In this film, two fellow convicts attempt to escape from jail. Émile gets away while his friend Louis is caught and returned to prison. After some initial setbacks, Émile manages to build up a successful phonograph business. Louis is eventually released from prison and runs into Émile who gives him a job in one of his factories. Louis soon finds, however, that the factory is just like prison with its guards and assembly-line ways of making things and even eating meals. Émile’s plans to completely mechanize the whole operation combined with a blackmail scheme by several men who have recognized Emile for the escaped prisoner he is result in Émile and Louis combining forces, leading to apparent complete chaos at the factory.
Unlike its two predecessors, this film has two central protagonists the smooth Émile (played by Henri Marchand) who always seems to be hiding part of what he’s really thinking from us, and the easy-going Louis (a sad-faced Raymond Cordy who reminds me a lot of Harry Langdon). The two actors play off each other very well making me think that they might have been successful as a team had other films been made to capitalize on their chemistry. But it never happened, although both did appear in small roles in Clair’s 1952 film Les Belles de Nuit.
In À Nous la Liberté, René Clair again combines music and comedy, but this time adds a fairly obvious dose of social and political commentary to the mix. The disenchantment with the dehumanizing impacts of modern industry was obvious and a welcome comment from a film of this era. Clair’s stance, however, was weakened by his idyllic solution a utopia in which the workers are freed up by mechanization to idle their time away fishing or otherwise relaxing. More effective in hindsight is the film’s suggestion of a France oblivious to all going on around it, as portrayed by the sequence in which an aging French politician drones on to his audience about justice and liberty and patriotism, while the audience has long since lost interest preferring instead to concentrate on chasing money that has accidentally fallen out of a bag and is now blowing in the wind. By the late 1930s, France’s refusal to really pay attention to the machinations of an arming Germany would make the film prophetic in this respect.

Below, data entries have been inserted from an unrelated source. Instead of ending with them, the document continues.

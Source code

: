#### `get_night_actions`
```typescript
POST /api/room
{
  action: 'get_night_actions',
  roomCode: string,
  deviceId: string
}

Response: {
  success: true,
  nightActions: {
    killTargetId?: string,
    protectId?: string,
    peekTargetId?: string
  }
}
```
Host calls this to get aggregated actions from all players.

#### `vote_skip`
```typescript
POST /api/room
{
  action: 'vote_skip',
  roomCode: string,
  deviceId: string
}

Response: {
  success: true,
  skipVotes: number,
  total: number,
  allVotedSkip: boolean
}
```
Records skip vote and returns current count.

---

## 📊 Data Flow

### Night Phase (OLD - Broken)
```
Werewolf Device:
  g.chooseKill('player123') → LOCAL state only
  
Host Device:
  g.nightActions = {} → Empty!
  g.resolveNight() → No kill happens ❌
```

Still for all its obvious commentary, the film works best when taken as a satirical piece that gently pokes fun at progress and at the rich, and essentially suggests that the meek shall inherit the earth. That’s never a bad direction to go, as Hollywood screwball comedies of the 1930s later found to the bottom-line health of their producers.
Criterion’s DVD of À Nous la Liberté falls roughly between Sous les Toits de Paris and Le Million in terms of image and sound quality. Once again, the image is full frame in accord with the original aspect ratio, with the transfer being created from a 35mm composite fine-grain master. It doesn’t look quite as crisp as Le Million and frequently seems somewhat washed out. Speckles and debris are more in evidence as well. On the other hand, at no time is there the degree of distortion in the image that is present on a couple of occasions in Sous les Toits de Paris.
The sound is another French Dolby Digital 1.0 mono track that has had audio restoration tools used to reduce pops, hiss, and crackle. While this has been effective to some extent, there is still an overall lack of presence that ranks it just below Le Million in this regard. English subtitles are provided.
The supplements on the disc comprise the best such package among the three Criterion René Clair DVDs. Two deleted scenes are included as is Entr’acte, a 20-minute surrealist short that Clair did in cooperation with French artists Francis Picabia and Erik Satie. Film historian David Robinson gives a lengthy audio essay on a plagiarism suit that the producers of À Nous la Liberté brought against Charlie Chaplin as a result of his film Modern Times. Nothing effectively came of the suit although there are obvious similarities between components of each film. Clair himself was not interested in supporting the suit, taking the position that if Chaplin was inspired by his film, then it was a tribute to Clair rather than a reason for legal action. The supplements are rounded out by a short 1998 video interview with Clair’s widow, Madame Bronja Clair.